4. The column spacer (130) according to claims 1 or 2, wherein the column spacer is made of a reinforced plastic, preferably a fibreglass reinforced plastic or a carbon fibre reinforced plastic. 5. The column spacer (130) according to claim 4, wherein the column spacer is made of a reinforced plastic having a matrix comprising a polymer based on epoxy, vinyl ester, polyester, polyamide, acetal, or phenol formaldehyde, preferably polyamide. 6. The column spacer (130) according to any of the preceding claims, wherein the column spacer (130) is made of a material having a tensile modulus of above 2.000 MPa, more preferred 5.000 to 20.000 MPa, most preferred 8.000 to 12.000 MPa, as measured by ISO 527-1-2 under condition 1mm/min.

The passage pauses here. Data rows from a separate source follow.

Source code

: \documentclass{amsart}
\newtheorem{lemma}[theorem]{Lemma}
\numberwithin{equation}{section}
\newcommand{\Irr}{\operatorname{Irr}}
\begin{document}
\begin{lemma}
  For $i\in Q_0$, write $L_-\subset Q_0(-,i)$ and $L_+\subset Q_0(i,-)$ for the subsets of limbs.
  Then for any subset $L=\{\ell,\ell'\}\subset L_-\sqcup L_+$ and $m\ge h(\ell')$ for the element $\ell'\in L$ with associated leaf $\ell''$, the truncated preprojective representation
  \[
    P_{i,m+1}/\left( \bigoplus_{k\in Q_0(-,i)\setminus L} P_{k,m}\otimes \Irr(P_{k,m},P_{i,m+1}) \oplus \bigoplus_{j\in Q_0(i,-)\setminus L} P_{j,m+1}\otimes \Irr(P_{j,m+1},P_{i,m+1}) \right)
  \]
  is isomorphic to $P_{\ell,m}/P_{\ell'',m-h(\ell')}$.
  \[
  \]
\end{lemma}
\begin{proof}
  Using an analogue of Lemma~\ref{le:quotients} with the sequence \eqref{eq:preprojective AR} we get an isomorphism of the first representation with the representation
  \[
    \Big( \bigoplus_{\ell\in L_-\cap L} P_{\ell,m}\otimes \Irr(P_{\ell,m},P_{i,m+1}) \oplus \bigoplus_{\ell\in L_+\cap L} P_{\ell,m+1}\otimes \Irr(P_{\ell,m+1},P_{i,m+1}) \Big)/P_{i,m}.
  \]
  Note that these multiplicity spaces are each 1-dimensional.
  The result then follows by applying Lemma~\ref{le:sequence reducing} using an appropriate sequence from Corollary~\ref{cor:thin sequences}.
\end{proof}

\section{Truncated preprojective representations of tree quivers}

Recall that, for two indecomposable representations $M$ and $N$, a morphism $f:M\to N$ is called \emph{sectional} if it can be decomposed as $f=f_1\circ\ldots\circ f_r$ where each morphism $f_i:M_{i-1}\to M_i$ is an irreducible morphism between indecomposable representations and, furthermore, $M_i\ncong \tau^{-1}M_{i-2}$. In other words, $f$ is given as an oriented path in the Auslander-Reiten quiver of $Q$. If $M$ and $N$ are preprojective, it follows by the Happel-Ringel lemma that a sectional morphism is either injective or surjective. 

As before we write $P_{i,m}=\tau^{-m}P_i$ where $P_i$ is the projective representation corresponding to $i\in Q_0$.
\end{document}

5. The column spacer (130) according to any of the preceding claims, wherein a cross section of the column spacer (130) comprises a contact interface (130i) on each side for supporting against a support surface, wherein the contact interface (130i) comprises two contact points (130p, 130p’) or a contact length (130l).

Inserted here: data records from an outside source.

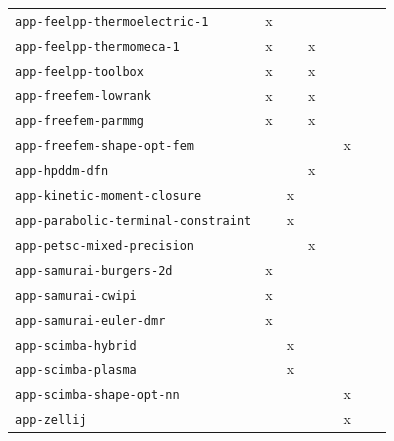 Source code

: \begin{longtable}{@{}p{}ccccccc@{}}
\nolinkurl{app-feelpp-thermoelectric-1} & x &  &  &  &  &  &  \\
\nolinkurl{app-feelpp-thermomeca-1} & x &  & x &  &  &  &  \\
\nolinkurl{app-feelpp-toolbox} & x &  & x &  &  &  &  \\
\nolinkurl{app-freefem-lowrank} & x &  & x &  &  &  &  \\
\nolinkurl{app-freefem-parmmg} & x &  & x &  &  &  &  \\
\nolinkurl{app-freefem-shape-opt-fem} &  &  &  &  & x &  &  \\
\nolinkurl{app-hpddm-dfn} &  &  & x &  &  &  &  \\
\nolinkurl{app-kinetic-moment-closure} &  & x &  &  &  &  &  \\
\nolinkurl{app-parabolic-terminal-constraint} &  & x &  &  &  &  &  \\
\nolinkurl{app-petsc-mixed-precision} &  &  & x &  &  &  &  \\
\nolinkurl{app-samurai-burgers-2d} & x &  &  &  &  &  &  \\
\nolinkurl{app-samurai-cwipi} & x &  &  &  &  &  &  \\
\nolinkurl{app-samurai-euler-dmr} & x &  &  &  &  &  &  \\
\nolinkurl{app-scimba-hybrid} &  & x &  &  &  &  &  \\
\nolinkurl{app-scimba-plasma} &  & x &  &  &  &  &  \\
\nolinkurl{app-scimba-shape-opt-nn} &  &  &  &  & x &  &  \\
\nolinkurl{app-zellij} &  &  &  &  & x &  &  \\
\bottomrule
\end{longtable}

6. The column spacer (130) according to any of the preceding claims, wherein a cross section of the column spacer (130) comprises an X-shape, H-shape, or I-shape.

7. The column spacer (130) according to any of the claims 1-5, wherein a cross section of the column spacer (130) comprises a channel-shape, such as a U-shape.

8. The column spacer (130) according to any of the preceding claims, wherein the size of the cross section may vary along the length (L).

9. The column spacer (130) according to any of the preceding claims, comprising an end flange (132) at each end of the column spacer (130).

10. The column spacer according to claim 9, wherein the end flange (132) comprises a planar end surface (133) for supporting against a support surface (102s) of the upright member (102).

11. A framework structure (100) for an automated storage and retrieval system, the framework structure (100) comprising: - a plurality of vertically aligned upright members (102) having an elongate body with a longitudinal axis (102z), - a storage volume (104) with storage columns (105) for storing storage containers (106), and - a plurality of column spacers (130) according to any of the preceding claims, wherein the column spacers (130) are mounted between adjacent upright members (102) of the framework structure (100).

12. The framework structure (100) according to claim 11, further comprising a rail system (108) overlying said vertically aligned upright members (102) 13. The framework structure (100) according to claim 11 or 12, wherein two or more column spacers (130) are mounted at different heights between the same upright members (102). 14. An automated storage and retrieval system (1) comprising a framework structure (100) according to claim 11, 12 or 13. 15. A method for manufacturing a column spacer (130) according to any of the claims 1 to 10, using additive manufacturing or molding, preferably injection moulding.